Am Donnerstag, 18. November 2021, beginnt im griechischen Lesbos endlich der Prozess gegen die beiden freiwilligen Helfer*innen Sarah Mardini und Seán Binder, denen eine Gefängnisstrafe droht, weil sie Geflüchteten geholfen haben. Ab 2017 arbeiteten die beiden ehrenamtlich für eine NGO auf Lesbos. Als ausgebildete Rettungsschwimmer*innen und Ersthelfer*innen hielten sie Ausschau nach Flüchtlingsbooten und halfen den Menschen, sicher an Land zu kommen. Für ihren mutigen Einsatz droht ihnen nun bis zu 25 Jahre Haft.
Humanitäre Arbeit darf nicht bestraft werden
Sarah Mardini lebt in Berlin, kommt jedoch ursprünglich aus Syrien und weiß genau, wie es ist, in einem seeuntauglichen Boot über das Meer fliehen zu müssen.
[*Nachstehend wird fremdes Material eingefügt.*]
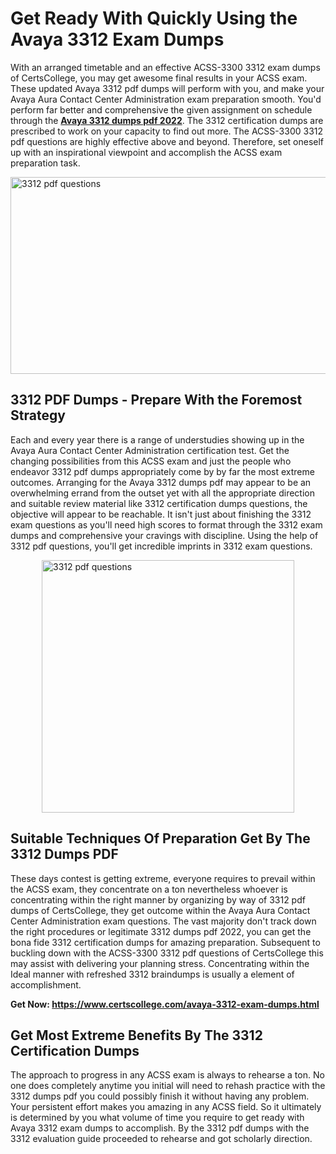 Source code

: <h1><strong>Get Ready With Quickly Using the Avaya 3312 Exam Dumps&nbsp;</strong></h1>
<p><span style="font-weight: 400;">With an arranged timetable and an effective ACSS-3300 3312 exam dumps of CertsCollege, you may get awesome final results in your ACSS exam. These updated Avaya 3312 pdf dumps will perform with you, and make your Avaya Aura Contact Center Administration exam preparation smooth. You'd perform far better and comprehensive the given assignment on schedule through the <strong><a href="https://www.certscollege.com/avaya-3312-exam-dumps.html">Avaya 3312 dumps pdf 2022</a></strong>. The 3312 certification dumps are prescribed to work on your capacity to find out more. The ACSS-3300 3312 pdf questions are highly effective above and beyond. Therefore, set oneself up with an inspirational viewpoint and accomplish the ACSS exam preparation task.&nbsp;</span></p>
<p><span style="font-weight: 400;"><img style="display: block; margin-left: auto; margin-right: auto;" src="https://i.ibb.co/CPDK3ps/Yellow-and-Blue-Initiative-Blog-Banner.png" alt="3312 pdf questions" width="559" height="315" /></span></p>
<h2><strong>3312 PDF Dumps - Prepare With the Foremost Strategy</strong></h2>
<p><span style="font-weight: 400;">Each and every year there is a range of understudies showing up in the Avaya Aura Contact Center Administration certification test. Get the changing possibilities from this ACSS exam and just the people who endeavor 3312 pdf dumps appropriately come by by far the most extreme outcomes. Arranging for the Avaya 3312 dumps pdf may appear to be an overwhelming errand from the outset yet with all the appropriate direction and suitable review material like 3312 certification dumps questions, the objective will appear to be reachable. It isn't just about finishing the 3312 exam questions as you'll need high scores to format through the 3312 exam dumps and comprehensive your cravings with discipline. Using the help of 3312 pdf questions, you'll get incredible imprints in 3312 exam questions.</span></p>
<p><span style="font-weight: 400;"><a href="https://tinyurl.com/ycd9ylbt"><img style="display: block; margin-left: auto; margin-right: auto;" src="https://i.ibb.co/9tMrhdY/Teacher-Appreciation-Invitation.png" alt="3312 pdf questions " width="404" height="404" /></a></span></p>
<h2><strong>Suitable Techniques Of Preparation Get By The 3312 Dumps PDF</strong></h2>
<p><span style="font-weight: 400;">These days contest is getting extreme, everyone requires to prevail within the ACSS exam, they concentrate on a ton nevertheless whoever is concentrating within the right manner by organizing by way of 3312 pdf dumps of CertsCollege, they get outcome within the Avaya Aura Contact Center Administration exam questions. The vast majority don't track down the right procedures or legitimate 3312 dumps pdf 2022, you can get the bona fide 3312 certification dumps for amazing preparation. Subsequent to buckling down with the ACSS-3300 3312 pdf questions of CertsCollege this may assist with delivering your planning stress. Concentrating within the Ideal manner with refreshed 3312 braindumps is usually a element of accomplishment.</span></p>
<p><span style="font-weight: 400;"><strong>Get Now: <a href="https://www.certscollege.com/avaya-3312-exam-dumps.html">https://www.certscollege.com/avaya-3312-exam-dumps.html</a></strong></span></p>
<h2><strong>Get Most Extreme Benefits By The 3312 Certification Dumps</strong></h2>
<p><span style="font-weight: 400;">The approach to progress in any ACSS exam is always to rehearse a ton. No one does completely anytime you initial will need to rehash practice with the 3312 dumps pdf you could possibly finish it without having any problem. Your persistent effort makes you amazing in any ACSS field. So it ultimately is determined by you what volume of time you require to get ready with Avaya 3312 exam dumps to accomplish. By the 3312 pdf dumps with the 3312 evaluation guide proceeded to rehearse and got scholarly direction.</span></p>
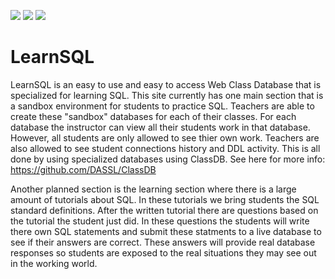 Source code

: <a href="https://postgresql.org"><img src="https://img.shields.io/badge/Powered%20by-PostgreSQL-blue.svg"/></a>
<a href="https://github.com"><img src="https://img.shields.io/badge/Hosted%20on-GitHub-brightgreen.svg"/></a>
<a href="https://zenhub.com"><img src="https://raw.githubusercontent.com/ZenHubIO/support/master/zenhub-badge.png"/></a>

# LearnSQL

LearnSQL is an easy to use and easy to access Web Class Database that is specialized for learning SQL. This site currently has one main section that is a sandbox environment for students to practice SQL. Teachers are able to create these "sandbox" databases for each of their classes. For each database the instructor can view all their students work in that database. However, all students are only allowed to see thier own work. Teachers are also allowed to see student connections history and DDL activity. This is all done by using specialized databases using ClassDB. See here for more info: https://github.com/DASSL/ClassDB 

Another planned section is the learning section where there is a large amount of tutorials about SQL. In these tutorials we bring students the SQL standard definitions. After the written tutorial there are questions based on the tutorial the student just did. In these questions the students will write there own SQL statements and submit these statments to a live database to see if their answers are correct. These answers will provide real database responses so students are exposed to the real situations they may see out in the working world.
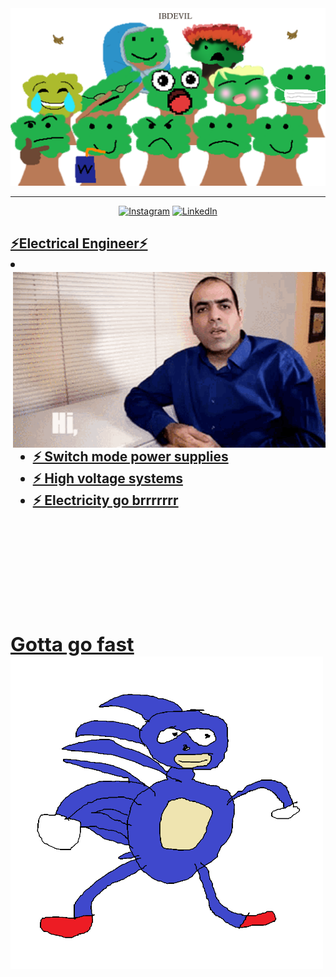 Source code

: <img style="height:20" alt="banner" src="Assets/TreeFamily.png"/>

***
<div align="center">
<a href="https://www.youtube.com/watch?v=dQw4w9WgXcQ" target="_blank"><img alt="Instagram" src="https://img.shields.io/badge/Instagram-%23E4405F.svg?style=for-the-badge&logo=Instagram&logoColor=white"/></a> 
<a href="https://www.youtube.com/watch?v=dQw4w9WgXcQ" target="_blank"> <img alt="LinkedIn" src="https://img.shields.io/badge/linkedin-%230077B5.svg?style=for-the-badge&logo=linkedin&logoColor=white"/>
</div>

<h2> ⚡Electrical Engineer⚡
<li>
<img hight="400" width="500" alt="GIF" align="right" src="Assets/bridgeGif.gif">
  
  
  - ⚡ Switch mode power supplies
  - ⚡ High voltage systems
  - ⚡ Electricity go brrrrrrr
  

<br>
<br>
<br>
<br>
<br>



  <h2> Gotta go fast
<img hight="400" width="500" alt="GIF" align="left" src="Assets/sanik.png">

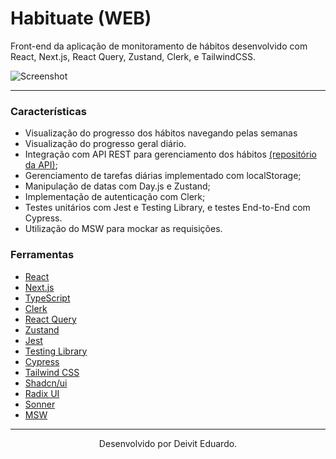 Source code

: # Habituate (WEB)

Front-end da aplicação de monitoramento de hábitos desenvolvido com React, Next.js, React Query, Zustand, Clerk, e TailwindCSS.

![Screenshot](https://imgur.com/OsOoNkD.png)

---

### Características

- Visualização do progresso dos hábitos navegando pelas semanas
- Visualização do progresso geral diário.
- Integração com API REST para gerenciamento dos hábitos [(repositório da API)](https://github.com/duardodev/habituate-api);
- Gerenciamento de tarefas diárias implementado com localStorage;
- Manipulação de datas com Day.js e Zustand;
- Implementação de autenticação com Clerk;
- Testes unitários com Jest e Testing Library, e testes End-to-End com Cypress.
- Utilização do MSW para mockar as requisições.

### Ferramentas

- [React](https://react.dev/)
- [Next.js](https://nextjs.org/)
- [TypeScript](https://www.typescriptlang.org/)
- [Clerk](https://clerk.com/)
- [React Query](https://tanstack.com/query/latest)
- [Zustand](https://zustand-demo.pmnd.rs/)
- [Jest](https://jestjs.io/pt-BR/)
- [Testing Library](https://testing-library.com/)
- [Cypress](https://www.cypress.io/)
- [Tailwind CSS](https://tailwindcss.com/)
- [Shadcn/ui](https://ui.shadcn.com/)
- [Radix UI](https://www.radix-ui.com/)
- [Sonner](https://sonner.emilkowal.ski/)
- [MSW](https://mswjs.io/)

---

<p align="center">Desenvolvido por Deivit Eduardo.</p>
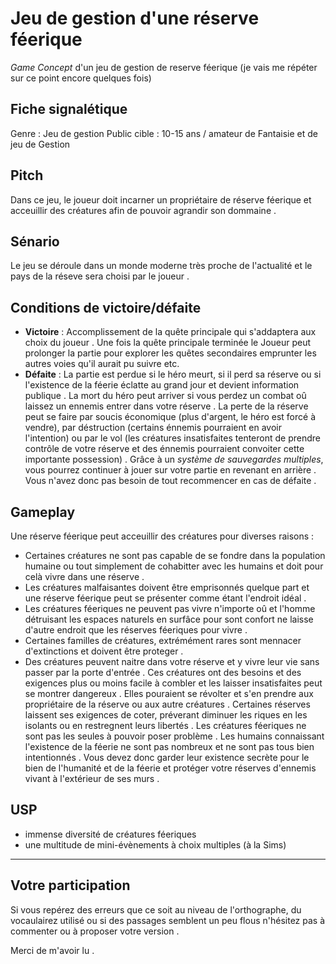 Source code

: # Jeu de gestion d'une réserve féerique
*Game Concept* d'un jeu de gestion de reserve féerique (je vais me répéter sur ce point encore quelques fois)
## Fiche signalétique
Genre : Jeu de gestion
Public cible : 10-15 ans / amateur de Fantaisie et de jeu de Gestion

## Pitch
Dans ce jeu, le joueur doit incarner un propriétaire de réserve féerique et acceuillir des créatures afin de pouvoir agrandir son dommaine .

## Sénario
Le jeu se déroule dans un monde moderne très proche de l'actualité et le pays de la réseve sera choisi par le joueur .

## Conditions de **victoire/défaite**
- **Victoire** : Accomplissement de la quête principale qui s'addaptera aux choix du joueur . Une fois la quête principale terminée le Joueur peut prolonger la partie pour explorer les quêtes secondaires emprunter les autres voies qu'il aurait pu suivre etc.
- **Défaite** : La partie est perdue si le héro meurt, si il perd sa réserve ou si l'existence de la féerie éclatte au grand jour et devient information publique .
La mort du héro peut arriver si vous perdez un combat oû laissez un ennemis entrer dans votre réserve .
La perte de la réserve peut se faire par soucis économique (plus d'argent, le héro est forcé à vendre), par déstruction (certains énnemis pourraient en avoir l'intention) ou par le vol (les créatures insatisfaites tenteront de prendre contrôle de votre réserve et des énnemis pourraient convoiter cette importante possession) .
Grâce à un *système de sauvegardes multiples*, vous pourrez continuer à jouer sur votre partie en revenant en arrière . Vous n'avez donc pas besoin de tout recommencer en cas de défaite .

## Gameplay
  Une réserve féerique peut acceuillir des créatures pour diverses raisons :
- Certaines créatures ne sont pas capable de se fondre dans la population humaine ou tout simplement de cohabitter avec les humains et doit pour celà vivre dans une réserve .
- Les créatures malfaisantes doivent être emprisonnés quelque part et une réserve féerique peut se présenter comme étant l'endroit idéal .
- Les créatures féeriques ne peuvent pas vivre n'importe oû et l'homme détruisant les espaces naturels en surfâce pour sont confort ne laisse d'autre endroit que les réserves féeriques pour vivre .
- Certaines familles de créatures, extrémément rares sont mennacer d'extinctions et doivent être proteger .
- Des créatures peuvent naitre dans votre réserve et y vivre leur vie sans passer par la porte d'entrée .
  Ces créatures ont des besoins et des exigences plus ou moins facile à combler et les laisser insatisfaites peut se montrer dangereux . Elles pouraient se révolter et s'en prendre aux propriétaire de la réserve ou aux autre créatures . Certaines réserves laissent ses exigences de coter, préverant diminuer les riques en les isolants ou en restregnent leurs libertés .
  Les créatures féeriques ne sont pas les seules à pouvoir poser problème . Les humains connaissant l'existence de la féerie ne sont pas nombreux et ne sont pas tous bien intentionnés . Vous devez donc garder leur existence secrète pour le bien de l'humanité et de la féerie et protéger votre réserves d'ennemis vivant à l'extérieur de ses murs .

## USP
- immense diversité de créatures féeriques
- une multitude de mini-évènements à choix multiples (à la Sims)
*****
## Votre participation
Si vous repérez des erreurs que ce soit au niveau de l'orthographe, du vocaulairez utilisé ou si des passages semblent un peu flous n'hésitez pas à commenter ou à proposer votre version .

Merci de m'avoir lu . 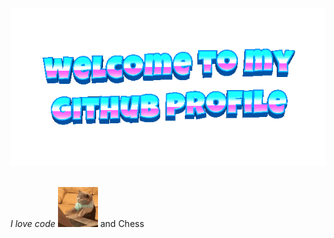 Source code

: <div align="center">
	<img src="welcome-header.gif" alt="welcome to my github profile">
	<br>
	<br>
</div>
<p><i>I love code</i> <img src="cat-typing.gif" /> and Chess </p>
<!--
**NatnaelAbebe19/NatnaelAbebe19** is a ✨ _special_ ✨ repository because its `README.md` (this file) appears on your GitHub profile.
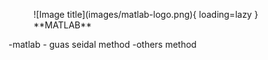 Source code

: 

<figure markdown="span">
![Image title](images/matlab-logo.png){ loading=lazy }
  <figcaption>**MATLAB**</figcaption>
</figure>






-matlab - guas seidal method
-others method


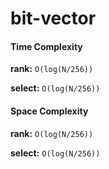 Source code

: bit-vector
===

#### Time Complexity

**rank:** `O(log(N/256))`

**select:** `O(log(N/256))`

#### Space Complexity

**rank:** `O(log(N/256))`

**select:** `O(log(N/256))` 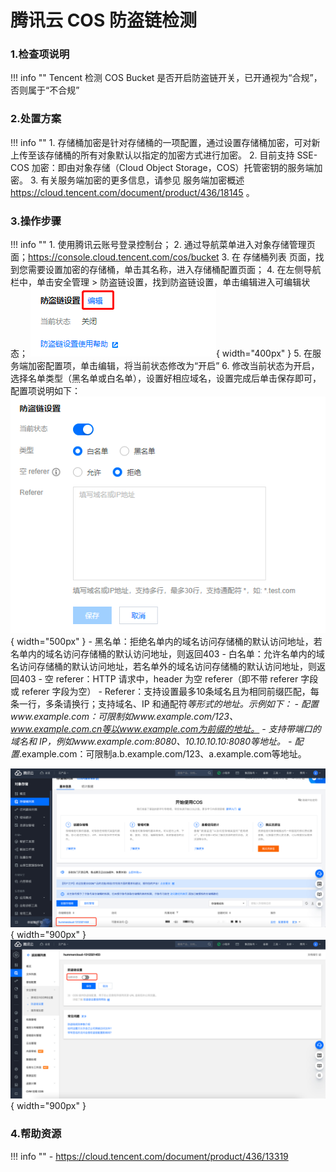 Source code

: # 腾讯云 COS 防盗链检测

### 1.检查项说明
!!! info ""
    Tencent  检测 COS Bucket 是否开启防盗链开关，已开通视为“合规”，否则属于“不合规”

### 2.处置方案
!!! info ""
    1. 存储桶加密是针对存储桶的一项配置，通过设置存储桶加密，可对新上传至该存储桶的所有对象默认以指定的加密方式进行加密。
    2. 目前支持 SSE-COS 加密：即由对象存储（Cloud Object Storage，COS）托管密钥的服务端加密。
    3. 有关服务端加密的更多信息，请参见 服务端加密概述 https://cloud.tencent.com/document/product/436/18145 。

### 3.操作步骤
!!! info ""
    1. 使用腾讯云账号登录控制台；
    2. 通过导航菜单进入对象存储管理页面；https://console.cloud.tencent.com/cos/bucket
    3. 在 存储桶列表 页面，找到您需要设置加密的存储桶，单击其名称，进入存储桶配置页面；
    4. 在左侧导航栏中，单击安全管理 > 防盗链设置，找到防盗链设置，单击编辑进入可编辑状态；
    ![处置方案-进入编辑状态](../../img/suggest/tencent/cos-antileech-edit.png){ width="400px" }
    5. 在服务端加密配置项，单击编辑，将当前状态修改为“开启”
    6. 修改当前状态为开启，选择名单类型（黑名单或白名单），设置好相应域名，设置完成后单击保存即可，配置项说明如下：
    ![处置方案-配置规则](../../img/suggest/tencent/cos-antileech-rule.png){ width="500px" }
        - 黑名单：拒绝名单内的域名访问存储桶的默认访问地址，若名单内的域名访问存储桶的默认访问地址，则返回403
        - 白名单：允许名单内的域名访问存储桶的默认访问地址，若名单外的域名访问存储桶的默认访问地址，则返回403
        - 空 referer：HTTP 请求中，header 为空 referer（即不带 referer 字段或 referer 字段为空）
        - Referer：支持设置最多10条域名且为相同前缀匹配，每条一行，多条请换行；支持域名、IP 和通配符*等形式的地址。示例如下：
            - 配置www.example.com：可限制如www.example.com/123、www.example.com.cn等以www.example.com为前缀的地址。
            - 支持带端口的域名和 IP，例如www.example.com:8080、10.10.10.10:8080等地址。
            - 配置*.example.com：可限制a.b.example.com/123、a.example.com等地址。

![处置方案-存储存储列表](../../img/suggest/tencent/cos-bucket-list.png){ width="900px" }
![处置方案-设置防盗链](../../img/suggest/tencent/cos-antileech-set.png){ width="900px" }

### 4.帮助资源
!!! info ""
    - https://cloud.tencent.com/document/product/436/13319
    
     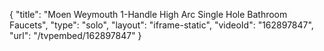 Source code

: {
    "title": "Moen Weymouth 1-Handle High Arc Single Hole Bathroom Faucets",
    "type": "solo",
    "layout": "iframe-static",
    "videoId": "162897847",
    "url": "\/tvpembed\/162897847"
} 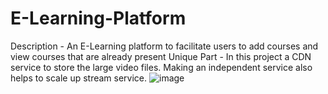 # E-Learning-Platform

Description - An E-Learning platform to facilitate users to add courses and view courses that are already present
Unique Part - In this project a CDN service to store the large video files. Making an independent service also helps to scale up stream service.
![image](https://github.com/kamran-hassan/E-Learning-Platform/assets/52744272/74583ad8-68b3-4c08-9ffb-572010b87a4d)


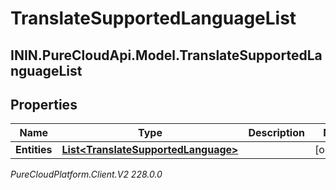 # TranslateSupportedLanguageList

## ININ.PureCloudApi.Model.TranslateSupportedLanguageList

## Properties

|Name | Type | Description | Notes|
|------------ | ------------- | ------------- | -------------|
| **Entities** | [**List&lt;TranslateSupportedLanguage&gt;**](TranslateSupportedLanguage) |  | [optional] |



_PureCloudPlatform.Client.V2 228.0.0_
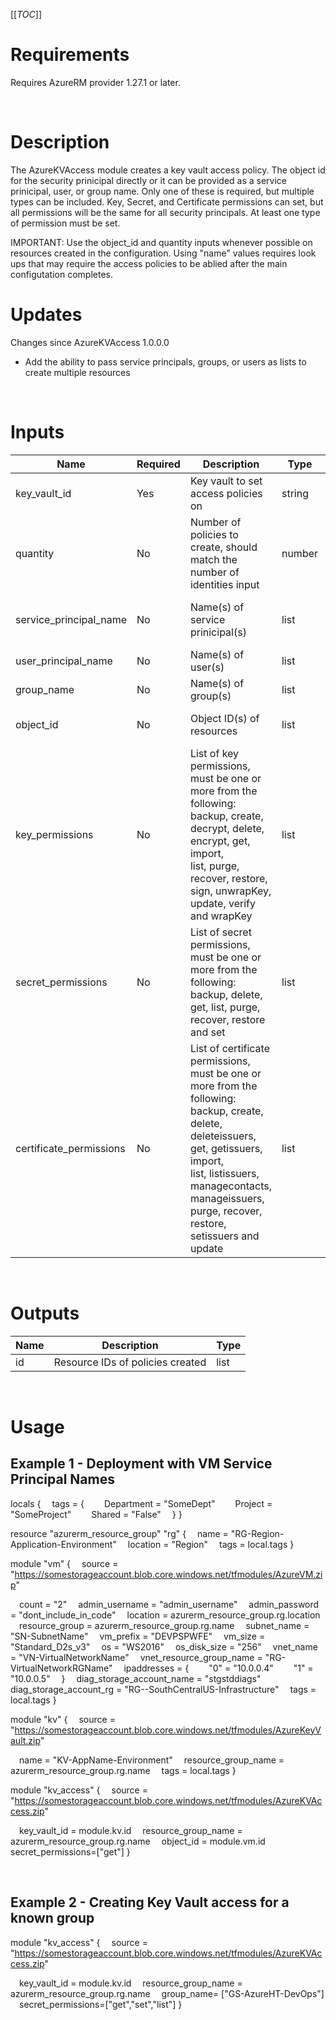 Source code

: [[_TOC_]]

# Requirements
Requires AzureRM provider 1.27.1 or later.

<br>

# Description
The AzureKVAccess module creates a key vault access policy. The object id for the security prinicipal directly or it can be provided as a service prinicipal, user, or group name.  Only one of these is required, but multiple types can be included.  Key, Secret, and Certificate permissions can set, but all permissions will be the same for all security principals.  At least one type of permission must be set.

IMPORTANT: Use the object_id and quantity inputs whenever possible on resources created in the configuration.  Using "name" values requires look ups that may require the access policies to be ablied after the main configutation completes.

# Updates
Changes since AzureKVAccess 1.0.0.0
* Add the ability to pass service principals, groups, or users as lists to create multiple resources

<br>

# Inputs
|Name|Required|Description|Type|Usage|Default|
|---|---|---|---|---|---|
|key_vault_id|Yes|Key vault to set access policies on|string|vault_name = module.kv.id||
|quantity|No|Number of policies to create, should match the number of identities input|number|quantity=2<br>quantity=10|1|
|service_principal_name|No|Name(s) of service prinicipal(s)|list|service_principal_name=["SP-Envision-Prod"]<br>service_prinicipal_name=["VM-PRDENVWFE01","VM-PRDENVWFE02"]<br>service_principal_name="${module.vm.server_names}"||
|user_principal_name|No|Name(s) of user(s)|list|user_principal_name=["Bob"]<br>user_principal_name=["Bob","Todd"]||
|group_name|No|Name(s) of group(s)|list|group_name=["GS-Envision-Devs"]<br>group_name=["GS-Envision-Devs","GS-DevOps"]||
|object_id|No|Object ID(s) of resources|list|object_id=["BIG_LONG_GUID"]<br>object_id=["BIG_LONG_GUID","ANOTHER_BIG_LONG_GUID"]||
|key_permissions|No|List of key permissions, must be one or more from the following:<br>backup, create, decrypt, delete, encrypt, get, import,<br>list, purge, recover, restore, sign, unwrapKey, update, verify and wrapKey|list|key_permissions=["get"]<br>key_permissions=["get","set","list"]||
|secret_permissions|No|List of secret permissions, must be one or more from the following:<br>backup, delete, get, list, purge, recover, restore and set|list|secret_permissions=["get"]<br>secret_permissions=["get","set","list"]||
|certificate_permissions|No|List of certificate permissions, must be one or more from the following:<br>backup, create, delete, deleteissuers, get, getissuers, import,<br>list, listissuers, managecontacts, manageissuers, purge, recover,<br>restore, setissuers and update|list|certificate_permissions=["get"]<br>certificate_permissions=["get","set","list"]||

<br>

# Outputs
|Name|Description|Type|
|---|---|---|
|id|Resource IDs of policies created|list|

<br>

# Usage

## Example 1 - Deployment with VM Service Principal Names
<!-- In VS Code the line feeds don't show in the markdown preview but it is correct on the Azure DevOps Wiki -->
locals {
&emsp;tags = {
&emsp;&emsp;Department = "SomeDept"
&emsp;&emsp;Project    = "SomeProject"
&emsp;&emsp;Shared     = "False"
&emsp;}
}

resource "azurerm_resource_group" "rg" {
&emsp;name     = "RG-Region-Application-Environment"
&emsp;location = "Region"
&emsp;tags     = local.tags
}

module "vm" {
&emsp;source = "https://somestorageaccount.blob.core.windows.net/tfmodules/AzureVM.zip"

&emsp;count = "2"
&emsp;admin_username = "admin_username"
&emsp;admin_password = "dont_include_in_code"
&emsp;location = azurerm_resource_group.rg.location
&emsp;resource_group = azurerm_resource_group.rg.name
&emsp;subnet_name = "SN-SubnetName"
&emsp;vm_prefix = "DEVPSPWFE"
&emsp;vm_size = "Standard_D2s_v3"
&emsp;os = "WS2016"
&emsp;os_disk_size = "256"
&emsp;vnet_name = "VN-VirtualNetworkName"
&emsp;vnet_resource_group_name = "RG-VirtualNetworkRGName"
&emsp;ipaddresses = {
&emsp;&emsp;"0" = "10.0.0.4"
&emsp;&emsp;"1" = "10.0.0.5"
&emsp;}
&emsp;diag_storage_account_name = "stgstd<SubName>diags"
&emsp;diag_storage_account_rg = "RG-<SubName>-SouthCentralUS-Infrastructure"
&emsp;tags = local.tags
}

module "kv" {
&emsp;source = "https://somestorageaccount.blob.core.windows.net/tfmodules/AzureKeyVault.zip"

&emsp;name = "KV-AppName-Environment"
&emsp;resource_group_name = azurerm_resource_group.rg.name
&emsp;tags = local.tags
}

module "kv_access" {
&emsp;source = "https://somestorageaccount.blob.core.windows.net/tfmodules/AzureKVAccess.zip"

&emsp;key_vault_id = module.kv.id
&emsp;resource_group_name = azurerm_resource_group.rg.name
&emsp;object_id = module.vm.id
&emsp;secret_permissions=["get"]
}

<br>

## Example 2 - Creating Key Vault access for a known group
module "kv_access" {
&emsp;source = "https://somestorageaccount.blob.core.windows.net/tfmodules/AzureKVAccess.zip"

&emsp;key_vault_id = module.kv.id
&emsp;resource_group_name = azurerm_resource_group.rg.name
&emsp;group_name= ["GS-AzureHT-DevOps"]
&emsp;secret_permissions=["get","set","list"]
}

<br>
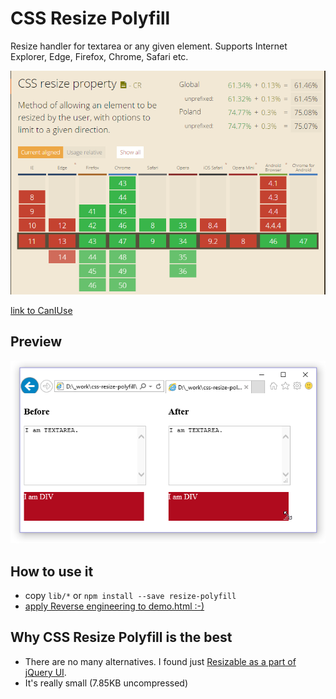 CSS Resize Polyfill
========
Resize handler for textarea or any given element.
Supports Internet Explorer, Edge, Firefox, Chrome, Safari etc.

![Browser support](/assets-demo/browser-support.png)

[link to CanIUse](http://caniuse.com/#search=resize)


Preview
---
![Edge Preview](/assets-demo/before-after.png)


How to use it
---
- copy `lib/*` or `npm install --save resize-polyfill`
- [apply Reverse engineering to demo.html :-)](/demo.html)


Why CSS Resize Polyfill is the best
---
- There are no many alternatives. I found just [Resizable as a part of jQuery UI](https://jqueryui.com/resizable/).
- It's really small (7.85KB uncompressed)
Gemeinsam mit ihrer Schwester war sie 2015 selbst auf diesem Weg in Lesbos angekommen – unter dramatischen Umständen: Nach dem Ausfall des Motors hatten die beiden geübten Schwimmerinnen das Boot an einer Leine hinter sich hergezogen und so allen Insassen das Leben gerettet.
Später kehrte Sarah Mardini nach Griechenland zurück und arbeitete als Freiwillige bei einer griechischen Such- und Rettungsorganisation, wo sie Seán Binder kennenlernte, einen ausgebildeten Taucher. Seán Binder, der in Dublin Internationale Beziehungen studiert hat, setzt sich schon lange mit der Situation von Geflüchteten auseinander. Die Inspiration dafür kommt von seiner Mutter, die im Rahmen von Workshops neu angekommene Menschen in Irland beim Start in ihr neues Leben unterstützt.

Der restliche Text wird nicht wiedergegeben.